We tend to give decadently to ourselves and to our own families. Particularly at this holiday season. We will pile gifts for our families under Christmas trees until there is no room left. We will spend hours dreaming up the ideal present for our family members. We will shop and shop for the perfect gift for our friends, acquaintances and colleagues. No problem. We love each other and so we give gifts. This is fine. However, let us also remember, though, to extend that compassion and that love to others who really need it. Let us remember that our family extends beyond the walls of the blood cell. The child starving on the street, the HIV+ orphan whose parents died of AIDS, the handicapped and homeless shivering under a thin blanket living in a doorway --- they may not share our DNA, they may not have joined our family through vows of marriage, they may not have come through our own womb. Yet that does not make them any less our true family.  It does not make them any less our own flesh and blood or our own responsibility. Our scriptures say "Vasudhiaiva kutumbakam." It means, "The world is one family." This is not a trite slogan to plead for world peace. Rather it is the veritable truth of our own existence. It is an undeniable fact to which anyone who has come even remotely near spiritual awareness will attest. It is nothing but the veil of Maya (cosmic illusion) that makes one child seem like "ours" and another child seem like "not ours."  They are all ours.
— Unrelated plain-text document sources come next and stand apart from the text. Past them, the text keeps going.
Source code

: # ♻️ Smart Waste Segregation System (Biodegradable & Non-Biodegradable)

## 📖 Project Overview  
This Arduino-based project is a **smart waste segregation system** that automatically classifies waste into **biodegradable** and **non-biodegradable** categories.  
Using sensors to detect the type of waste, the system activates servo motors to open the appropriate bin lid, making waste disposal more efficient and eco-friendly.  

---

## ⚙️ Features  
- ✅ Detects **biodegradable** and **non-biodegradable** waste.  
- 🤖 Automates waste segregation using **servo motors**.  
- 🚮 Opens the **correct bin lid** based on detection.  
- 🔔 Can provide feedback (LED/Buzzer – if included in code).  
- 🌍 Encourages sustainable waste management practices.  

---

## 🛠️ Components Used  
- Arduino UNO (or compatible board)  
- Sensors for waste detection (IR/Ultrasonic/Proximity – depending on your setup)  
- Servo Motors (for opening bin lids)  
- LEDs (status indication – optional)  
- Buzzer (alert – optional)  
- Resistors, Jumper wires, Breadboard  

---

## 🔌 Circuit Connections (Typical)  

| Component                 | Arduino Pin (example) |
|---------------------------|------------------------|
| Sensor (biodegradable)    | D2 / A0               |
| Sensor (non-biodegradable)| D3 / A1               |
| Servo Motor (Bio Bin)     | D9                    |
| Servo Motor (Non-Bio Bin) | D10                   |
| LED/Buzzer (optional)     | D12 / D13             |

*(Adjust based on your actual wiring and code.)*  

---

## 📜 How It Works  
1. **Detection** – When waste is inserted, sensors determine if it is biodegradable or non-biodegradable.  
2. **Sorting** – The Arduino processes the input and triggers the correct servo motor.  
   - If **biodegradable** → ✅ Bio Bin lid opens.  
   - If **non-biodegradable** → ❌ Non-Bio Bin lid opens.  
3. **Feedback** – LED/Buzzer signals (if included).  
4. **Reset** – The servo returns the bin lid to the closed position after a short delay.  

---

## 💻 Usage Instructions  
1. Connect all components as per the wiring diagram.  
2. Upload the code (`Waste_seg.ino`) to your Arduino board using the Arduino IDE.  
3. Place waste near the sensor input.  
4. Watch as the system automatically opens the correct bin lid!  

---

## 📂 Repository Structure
This holiday season let us truly work at cultivating the divine vision which allows us to see every suffering child as our own, every homeless man as our father, every woman unable to provide her babies with proper nutrition or medicines as our own mother, every elderly person dying alone in pain and agony as our own grandparent. Let the love in our hearts which we feel for our limited families extend and extend until it overflows and touches every person in every corner of the world. 

As we perform our daily meditations, let us add a special meditation in which we feel our heart grow and expand with each breath. Let the love and the warmth we feel in our heart expand   throughout our bodies into the tips of our fingers, so that all those we touch are touched by the hand of love. Let us, with each exhalation, release another brick in the wall of our own limited sense of self until our true Self expands and flows and melts into all of Creation.  Let us, in our prayers, pray just as fervently, just as passionately for those whom we think are "strangers" as for those whom we think are "family."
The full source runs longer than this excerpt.